Innocence of students seen in video clips
By Jun Ji-hye
Video clips retrieved from the mobile phones of teenagers missing after the Seowol ferry disaster, show them making jokes and laughing as the vessel was sinking off the southwest coast of Jindo on April 16.
“Mom and daddy! I love you. I’m saying this; I might die,” one student says during a 14-minute video clip released by a committee representing relatives of the dead and missing.
Members of other families also provided several clips filmed by their children to cable news channels, saying they hope the footage will help establish the full truth behind the maritime disaster.
In the clips broadcast on cable network channels, students of Danwon High School show no sense of danger while on the sinking vessel, apparently because crewmembers told them to stay put.
One video shot by 17-year-old Park Ye-seul in a cabin shows scenes at around 9:40 a.m. around 50 minutes after the ferry carrying 476 passengers first sent a distress call to the vessel traffic service (VTS) center on Jeju Island.
Park’s father found the clip while checking through some of his daughter’s belongings that had been returned to him.
As the vessel listed by about 90 degrees, a number of teenage girls lay on the horizontal walls, managing to make light of the situation by asking her friends: “Does anybody know how to measure the slope of this tilting ship (mathematically)?”
They could hear sound of rescue helicopters outside, but nobody attempted to move to the deck, as the crew continued to make announcements over the intercom telling them not to move.
As time went on, some students came close to tears, saying “My legs hurt,” “I am scared,” “I miss my mother.” Others tried to calm them, saying “Don’t worry, we will survive. We will return alive.”
They seemed to have believed that they would soon be rescued, as long as they did what they were told to by the crew.

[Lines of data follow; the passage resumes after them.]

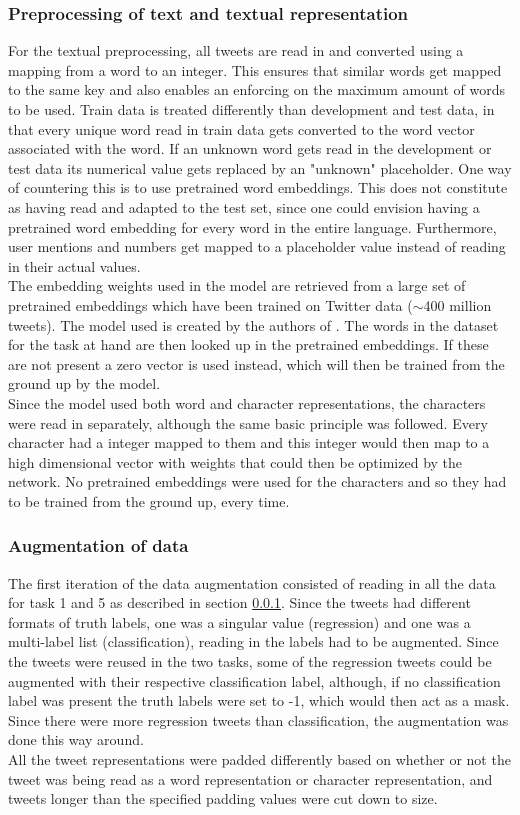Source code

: \subsubsection{Preprocessing of text and textual representation} \label{sec:preprop}
For the textual preprocessing, all tweets are read in and converted using a mapping from a word to an integer. This ensures that similar words get mapped to the same key and also enables an enforcing on the maximum amount of words to be used. Train data is treated differently than development and test data, in that every unique word read in train data gets converted to the word vector associated with the word. If an unknown word gets read in the development or test data its numerical value gets replaced by an "unknown" placeholder. One way of countering this is to use pretrained word embeddings. This does not constitute as having read and adapted to the test set, since one could envision having a pretrained word embedding for every word in the entire language. Furthermore, user mentions and numbers get mapped to a placeholder value instead of reading in their actual values.\\
The embedding weights used in the model are retrieved from a large set of pretrained embeddings which have been trained on Twitter data ($\sim$400 million tweets). The model used is created by the authors of \cite{godin}. The words in the dataset for the task at hand are then looked up in the pretrained embeddings. If these are not present a zero vector is used instead, which will then be trained from the ground up by the model.\\
Since the model used both word and character representations, the characters were read in separately, although the same basic principle was followed. Every character had a integer mapped to them and this integer would then map to a high dimensional vector with weights that could then be optimized by the network. No pretrained embeddings were used for the characters and so they had to be trained from the ground up, every time.

\subsubsection{Augmentation of data} \label{sec:augm}
The first iteration of the data augmentation consisted of reading in all the data for task 1 and 5 as described in section \ref{sec:preprop}. Since the tweets had different formats of truth labels, one was a singular value (regression) and one was a multi-label list (classification), reading in the labels had to be augmented. Since the tweets were reused in the two tasks, some of the regression tweets could be augmented with their respective classification label, although, if no classification label was present the truth labels were set to -1, which would then act as a mask. Since there were more regression tweets than classification, the augmentation was done this way around.\\
All the tweet representations were padded differently based on whether or not the tweet was being read as a word representation or character representation, and tweets longer than the specified padding values were cut down to size. 

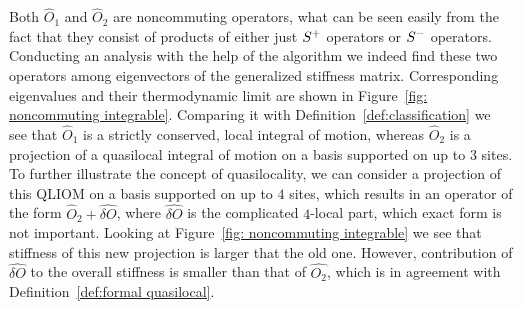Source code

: Both \(\hat{O}_1\) and \(\hat{O}_2\) are noncommuting operators, what can be seen easily from the
fact that they consist of products of either just \(S^{+}\) operators or \(S^{-}\) operators. Conducting
an analysis with the help of the algorithm we indeed find these two operators among eigenvectors
of the generalized stiffness matrix. Corresponding eigenvalues and their thermodynamic limit
are shown in Figure~\ref{fig: noncommuting integrable}. Comparing it with 
Definition~\ref{def:classification} we see that \(\hat{O}_1\) is a strictly 
conserved, local integral of motion, whereas \(\hat{O}_2\) is a projection 
of a quasilocal integral of motion on a basis supported on up to \(3\) sites.
To further illustrate the concept of quasilocality, we can consider a projection
of this QLIOM on a basis supported on up to \(4\) sites, which results in an operator of the form 
\(\hat{O}_2 + \hat{\delta O}\), where \(\hat{\delta O}\) is the complicated \(4\)-local part,
which exact form is not important. Looking at Figure~\ref{fig: noncommuting integrable} we see
that stiffness of this new projection is larger that the old one. However, contribution 
of \(\hat{\delta O}\) to the overall stiffness is smaller than that of \(\hat{O_2}\), which
is in agreement with Definition~\ref{def:formal quasilocal}.
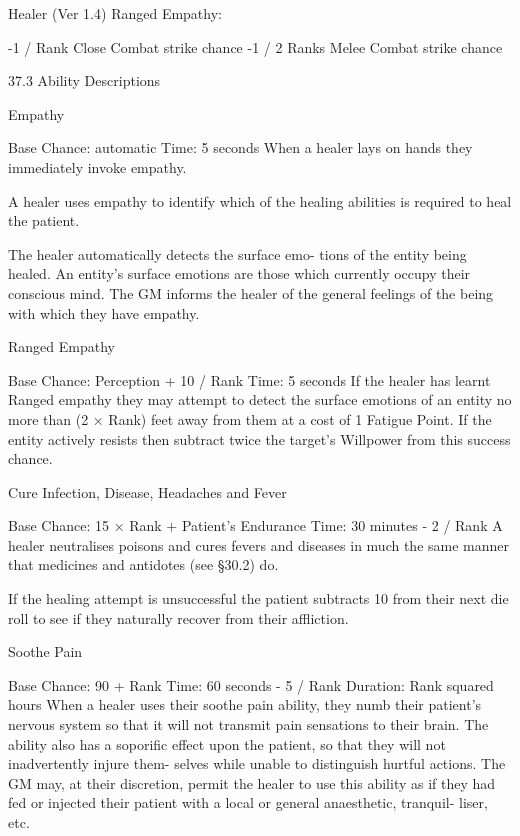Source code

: \begin{Chapter}{Healer (Ver 1.4)}
Ranged Empathy: 

-1 / Rank 
Close Combat strike chance 
-1 / 2 Ranks  Melee Combat strike chance 

37.3 Ability Descriptions 

Empathy 

Base Chance: automatic 
Time: 5 seconds 
When  a  healer  lays  on  hands  they  immediately 
invoke empathy. 

A  healer  uses  empathy  to  identify  which  of  the 
healing abilities is required to heal the patient. 

The  healer  automatically  detects  the  surface  emo-
tions of the entity being healed. An entity’s surface 
emotions  are  those  which  currently  occupy  their 
conscious mind. The GM informs the healer of the 
general feelings of the being with which they have 
empathy. 

Ranged Empathy 

Base Chance: Perception + 10 / Rank 
Time: 5 seconds 
If  the  healer  has  learnt  Ranged  empathy  they  may 
attempt to detect the surface emotions of an entity 
no more than (2 × Rank) feet away from them at a 
cost of 1 Fatigue Point. If the entity actively resists 
then  subtract  twice  the  target’s  Willpower  from 
this success chance. 

Cure Infection, Disease, Headaches and 
Fever 

Base Chance: 15 × Rank + Patient’s Endurance 
Time: 30 minutes - 2 / Rank 
A  healer  neutralises  poisons  and  cures  fevers  and 
diseases  in  much  the  same  manner  that  medicines 
and antidotes (see §30.2) do. 

If  the  healing  attempt  is  unsuccessful  the  patient 
subtracts  10  from  their  next  die  roll  to  see  if  they 
naturally recover from their affliction. 

Soothe Pain 

Base Chance: 90 + Rank  
Time: 60 seconds - 5 / Rank 
Duration: Rank squared hours 
When  a  healer  uses  their  soothe  pain  ability,  they 
numb their patient’s nervous system so that it will 
not  transmit  pain  sensations  to  their  brain.  The 
ability  also  has  a  soporific  effect upon the patient, 
so  that  they  will  not  inadvertently  injure  them-
selves  while  unable  to  distinguish  hurtful  actions. 
The GM may, at their discretion, permit the healer 
to use this ability as if they had fed or injected their 
patient with a local or general anaesthetic, tranquil-
liser, etc. 


\end{Chapter}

But this was already after Captain Lee Joon-seok and a number of the ship’s crew had already escaped from the Sewol. Among the first to be rescued at around 9.30 a.m., the captain and his crew left behind over 300 teenagers in the cabins below deck.
Other clips show similar scenes to Park’s. Students stayed in their places as instructed to do over intercom and played with each other, indicating that they could not detect how severe and dangerous the situation is.
These and other clips filmed by students and other passengers are expected to become critical evidence proving that crewmembers neglected their duty to evacuate passengers first.
The investigation team has collected eight mobile phones and is working on recovering content including videos and Kakao Talk messages to see if more specific circumstances of the sunken ferry can be found.